Hello - anyone got a few minutes to help me with T...
# general
w
Hello - anyone got a few minutes to help me with Terraform + RKE2 running on EC2 and setting up aws-cloud-controller-manager (specifically so that I can use aws-load-balancer-controller to launch an NLB) ?
b
Check out the https://github.com/rancher/terraform-aws-rke2 Terraform module
It can get you to RKE2 on EC2, then you will only need to focus on getting the cloud-controller-manager working, I assume using the kubernetes provider's manifest resource.

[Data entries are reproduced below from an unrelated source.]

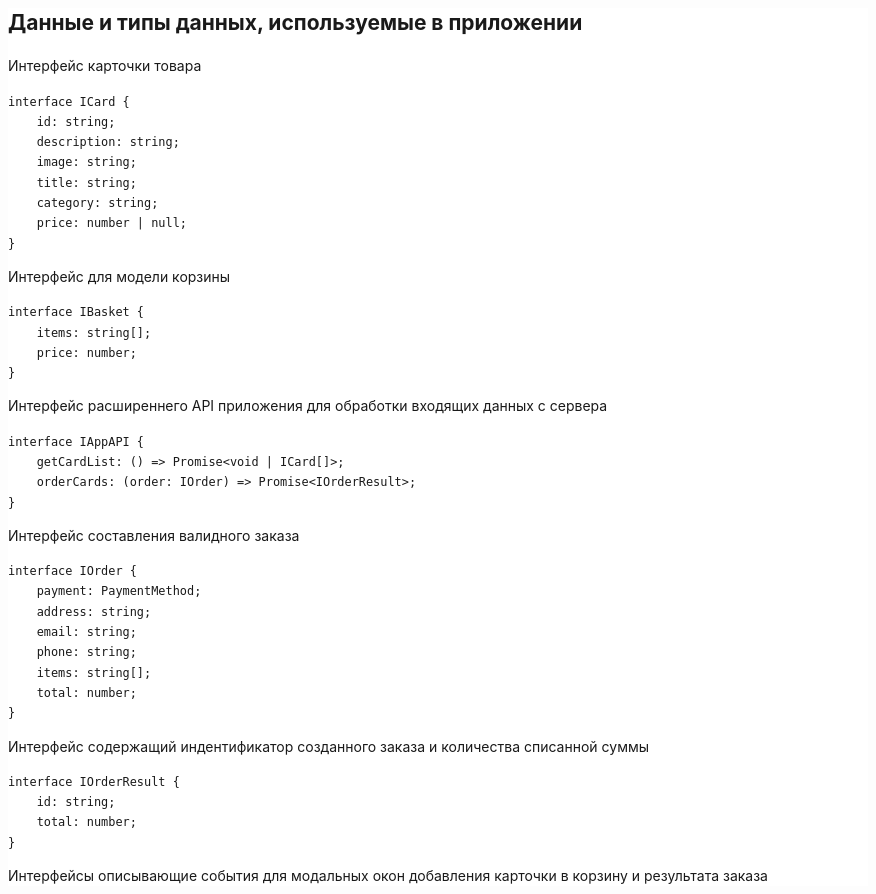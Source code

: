 ## Данные и типы данных, используемые в приложении

Интерфейс карточки товара

```
interface ICard {
    id: string;
    description: string;
    image: string;
    title: string;
    category: string;
    price: number | null;
}
```

Интерфейс для модели корзины

```
interface IBasket {
    items: string[];
    price: number;
}
```

Интерфейс расширеннего API приложения для обработки входящих данных с сервера

```
interface IAppAPI {
    getCardList: () => Promise<void | ICard[]>;
    orderCards: (order: IOrder) => Promise<IOrderResult>;
}
```

Интерфейс составления валидного заказа

```
interface IOrder {
    payment: PaymentMethod;
    address: string;
    email: string;
    phone: string;
    items: string[];
    total: number;
}
```

Интерфейс содержащий индентификатор созданного заказа и количества списанной суммы

```
interface IOrderResult {
    id: string;
    total: number;
}
```

Интерфейсы описывающие события для модальных окон добавления карточки в корзину и результата заказа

The module will deploy a network load balancer by default.
w
hey @bumpy-tomato-36167 - thanks for responding. So, a bit of background - i've got TF successfully building an RKE2 cluster on EC2. I've got aws-load-balancer-controller installed using rancher2_app_v2 resource
I just can't seem to plumb cloud-controller-manager in properly
can I paste you my TF code for rancher2_cluster_v2 and see if you can spot anything obviously wrong ?
b
sure
you must have Rancher installed as well, right ?
w
yep - that's all done and working beautifully
Untitled
at the moment, it spins up 6 nodes (3 CP, 3 workers), installs calico etc on one CP, but that CP never forms the first node of the cluster and hence a cluster isn't formed
to be honest, the only thing I care about is setting the provider ID - so not sure if I even need to do half of this
b
I am going to start with a few general suggestions and get deeper as I go along, ok?
w
perfect. right now i'll take anything !
b
my first thought is to use yamlencode(), or file() functions rather than the HEREDOC syntax. Yamlencode would allow you to write everything in HCL, where the file function would allow you have the yaml on its own for yaml validation in your CI
w
seems like a reasonable thing to do - although I can see by inspecting in rancher GUI, my settings are being applied so I think i'll keep them in HEREDOC format for now, and swap to a file once i've got the cluster behaving if that's cool with you ?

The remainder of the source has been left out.